Florian Schott
Florian Schott

Reputation: 33

MariaDB performance issue with "Where IN" clause

I got an issue with my SQL code. We developed an application which runs on MySQL, and there it runs fine. So I decided to give MariaDB a try and installed it on a dev machine. On a certain query Stmt, i have a performance issue I do not understand. The query is the following:

 SELECT SAMPLES.*, UNIX_TIMESTAMP(SAMPLES.SAMPLE_DATE) as TIMESTAMP,RAWS.VALUE, DATAKEYS.RAW_ID, DATAKEYS.DATA_KEY_VALUE, DATAKEYS.DATA_KEY_ID, KEYDEF.KEY_NAME, KEYDEF.LDD_ID 
FROM 
PDS.TABLE_SAMPLES SAMPLES 
RIGHT OUTER JOIN PDS.TABLE_RAW_VALUES RAWS ON SAMPLES.SAMPLE_ID = RAWS.SAMPLE_ID 
RIGHT OUTER JOIN PDS.TABLE_SAMPLE_DATA_KEYS DATAKEYS ON(DATAKEYS.RAW_ID = RAWS.RAW_ID AND DATAKEYS.SAMPLE_ID = SAMPLES.SAMPLE_ID) OR 
(DATAKEYS.RAW_ID = 0 AND DATAKEYS.SAMPLE_ID = SAMPLES.SAMPLE_ID) 
RIGHT OUTER JOIN PDS.TABLE_DATA_KEY_DEFINITION KEYDEF ON(DATAKEYS.DATA_KEY_ID = KEYDEF.DATA_KEY_ID) 
WHERE 
SAMPLES.SAMPLE_ID IN(1991331,1991637,1991941,2046105,2046411,2046717,2047023,2047635,2047941,2048247)
AND (SAMPLES.PARAMETER_ID = 9) 
GROUP BY DATAKEYS.DATA_KEY_ID, RAWS.RAW_ID, DATAKEYS.DATA_KEY_ID 
ORDER BY SAMPLES.SAMPLE_ID, DATAKEYS.RAW_ID;

As long as I got only ONE value in the "WHERE IN" condition, the query takes ~10ms to execute. That's about the same MySQL 5.6 took. As soon as I add another value there, the query time raises to several minutes. In MySQL, it raises very slowly, the Query shown up tehre takes ~150ms on MySQL and about 140 seconds on the new MariaDB installation using exactly the same datasets.
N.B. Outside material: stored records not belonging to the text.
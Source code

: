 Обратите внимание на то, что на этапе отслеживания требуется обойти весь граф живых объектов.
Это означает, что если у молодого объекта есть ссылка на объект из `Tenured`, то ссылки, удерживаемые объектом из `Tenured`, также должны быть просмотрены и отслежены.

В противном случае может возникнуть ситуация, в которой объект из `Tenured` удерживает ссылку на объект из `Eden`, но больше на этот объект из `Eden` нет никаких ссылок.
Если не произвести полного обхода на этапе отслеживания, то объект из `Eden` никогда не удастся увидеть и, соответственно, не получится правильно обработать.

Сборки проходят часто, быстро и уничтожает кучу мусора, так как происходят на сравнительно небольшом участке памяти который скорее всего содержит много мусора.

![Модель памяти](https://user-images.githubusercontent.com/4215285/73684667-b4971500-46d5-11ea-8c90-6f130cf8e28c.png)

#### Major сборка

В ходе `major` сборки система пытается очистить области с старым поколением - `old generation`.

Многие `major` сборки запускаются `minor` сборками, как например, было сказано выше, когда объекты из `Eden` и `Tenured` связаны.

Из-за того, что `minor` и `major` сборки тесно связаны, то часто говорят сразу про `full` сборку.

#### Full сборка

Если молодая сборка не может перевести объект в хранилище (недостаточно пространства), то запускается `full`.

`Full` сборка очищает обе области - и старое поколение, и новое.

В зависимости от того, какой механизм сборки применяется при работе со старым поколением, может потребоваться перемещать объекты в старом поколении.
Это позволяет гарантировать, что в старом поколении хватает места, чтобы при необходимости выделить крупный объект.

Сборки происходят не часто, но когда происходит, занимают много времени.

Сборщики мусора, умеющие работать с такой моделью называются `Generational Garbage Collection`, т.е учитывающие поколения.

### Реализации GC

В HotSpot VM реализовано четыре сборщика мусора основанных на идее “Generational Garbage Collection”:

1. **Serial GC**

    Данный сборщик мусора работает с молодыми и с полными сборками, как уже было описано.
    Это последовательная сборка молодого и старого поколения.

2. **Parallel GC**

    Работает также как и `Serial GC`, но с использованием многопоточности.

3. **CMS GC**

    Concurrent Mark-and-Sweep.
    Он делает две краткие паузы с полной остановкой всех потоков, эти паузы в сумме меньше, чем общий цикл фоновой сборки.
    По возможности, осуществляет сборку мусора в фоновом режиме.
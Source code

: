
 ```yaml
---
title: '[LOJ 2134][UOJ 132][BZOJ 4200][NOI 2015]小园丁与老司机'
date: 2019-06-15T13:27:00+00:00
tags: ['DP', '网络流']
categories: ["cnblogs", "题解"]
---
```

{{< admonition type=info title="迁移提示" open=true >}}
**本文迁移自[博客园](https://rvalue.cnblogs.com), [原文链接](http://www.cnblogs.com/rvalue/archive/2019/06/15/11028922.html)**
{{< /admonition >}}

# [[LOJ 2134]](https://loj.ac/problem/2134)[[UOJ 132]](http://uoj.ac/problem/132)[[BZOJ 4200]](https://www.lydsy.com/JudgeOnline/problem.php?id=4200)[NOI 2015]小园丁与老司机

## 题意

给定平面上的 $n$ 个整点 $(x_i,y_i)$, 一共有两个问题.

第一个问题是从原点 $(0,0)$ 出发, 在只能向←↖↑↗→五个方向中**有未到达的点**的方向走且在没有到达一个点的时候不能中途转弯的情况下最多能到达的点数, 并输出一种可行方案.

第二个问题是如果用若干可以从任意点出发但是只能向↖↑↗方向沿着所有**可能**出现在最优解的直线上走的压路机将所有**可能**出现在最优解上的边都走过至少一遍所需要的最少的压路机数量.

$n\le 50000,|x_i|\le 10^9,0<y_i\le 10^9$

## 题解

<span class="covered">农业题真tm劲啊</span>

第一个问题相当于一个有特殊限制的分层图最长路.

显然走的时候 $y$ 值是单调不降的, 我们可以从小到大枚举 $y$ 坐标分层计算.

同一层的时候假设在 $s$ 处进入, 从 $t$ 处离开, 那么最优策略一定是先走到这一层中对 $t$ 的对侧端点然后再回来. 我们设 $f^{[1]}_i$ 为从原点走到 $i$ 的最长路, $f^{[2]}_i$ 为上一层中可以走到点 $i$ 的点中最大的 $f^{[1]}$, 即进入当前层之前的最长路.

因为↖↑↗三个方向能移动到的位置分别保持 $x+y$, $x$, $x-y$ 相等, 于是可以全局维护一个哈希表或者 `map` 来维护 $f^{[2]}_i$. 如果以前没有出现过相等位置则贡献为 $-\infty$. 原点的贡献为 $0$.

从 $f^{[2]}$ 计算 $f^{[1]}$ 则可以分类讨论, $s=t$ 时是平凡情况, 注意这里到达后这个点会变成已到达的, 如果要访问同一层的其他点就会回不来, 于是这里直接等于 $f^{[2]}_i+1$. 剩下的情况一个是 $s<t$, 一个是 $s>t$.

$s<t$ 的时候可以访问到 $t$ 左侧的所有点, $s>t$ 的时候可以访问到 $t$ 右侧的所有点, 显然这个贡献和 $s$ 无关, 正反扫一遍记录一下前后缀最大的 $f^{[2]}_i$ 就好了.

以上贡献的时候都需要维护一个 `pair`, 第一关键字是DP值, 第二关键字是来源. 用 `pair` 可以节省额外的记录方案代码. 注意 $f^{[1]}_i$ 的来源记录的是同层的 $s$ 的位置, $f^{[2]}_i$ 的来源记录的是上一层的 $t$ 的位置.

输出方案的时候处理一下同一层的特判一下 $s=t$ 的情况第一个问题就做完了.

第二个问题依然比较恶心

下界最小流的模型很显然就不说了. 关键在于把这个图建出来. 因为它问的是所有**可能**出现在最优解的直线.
I'm no SQL expert, can you give me some clues how to optimize the query to run as expected?

Upvotes: 2

Views: 1756

Answers (2)

Arun
Arun

Reputation: 11

Instead of operator 'IN' try using 'exists' and the use the subquery instead of using sample_id's.

Upvotes: 0

Gordon Linoff
Gordon Linoff

Reputation: 1270913

The right outer joins are being converted to inner joins by the where clause. So, just use the proper join type (I'm not sure if this affects the optimization of the query, but it could):

SELECT SAMPLES.*, UNIX_TIMESTAMP(SAMPLES.SAMPLE_DATE) as TIMESTAMP,RAWS.VALUE, DATAKEYS.RAW_ID, DATAKEYS.DATA_KEY_VALUE, DATAKEYS.DATA_KEY_ID, KEYDEF.KEY_NAME, KEYDEF.LDD_ID 
FROM PDS.TABLE_SAMPLES SAMPLES JOIN
     PDS.TABLE_RAW_VALUES RAWS
     ON SAMPLES.SAMPLE_ID = RAWS.SAMPLE_ID JOIN
     PDS.TABLE_SAMPLE_DATA_KEYS DATAKEYS
     ON (DATAKEYS.RAW_ID = RAWS.RAW_ID AND DATAKEYS.SAMPLE_ID = SAMPLES.SAMPLE_ID) OR 
        (DATAKEYS.RAW_ID = 0 AND DATAKEYS.SAMPLE_ID = SAMPLES.SAMPLE_ID) JOIN
     PDS.TABLE_DATA_KEY_DEFINITION KEYDEF
     ON DATAKEYS.DATA_KEY_ID = KEYDEF.DATA_KEY_ID)
WHERE SAMPLES.SAMPLE_ID IN (1991331, 1991637, 1991941, 2046105, 2046411, 2046717, 2047023, 2047635, 2047941, 2048247) AND
      (SAMPLES.PARAMETER_ID = 9) 
GROUP BY DATAKEYS.DATA_KEY_ID, RAWS.RAW_ID, DATAKEYS.DATA_KEY_ID 
ORDER BY SAMPLES.SAMPLE_ID, DATAKEYS.RAW_ID;

Next, the best index for this query -- regardless of the number of values in the IN is the composite index PDS.TABLE_SAMPLES(PARAMETER_ID, SAMPLE_ID). This handles the WHERE clause.

Because your query runs quickly under some circumstances, I assume the other tables have the appropriate indexes for the joins.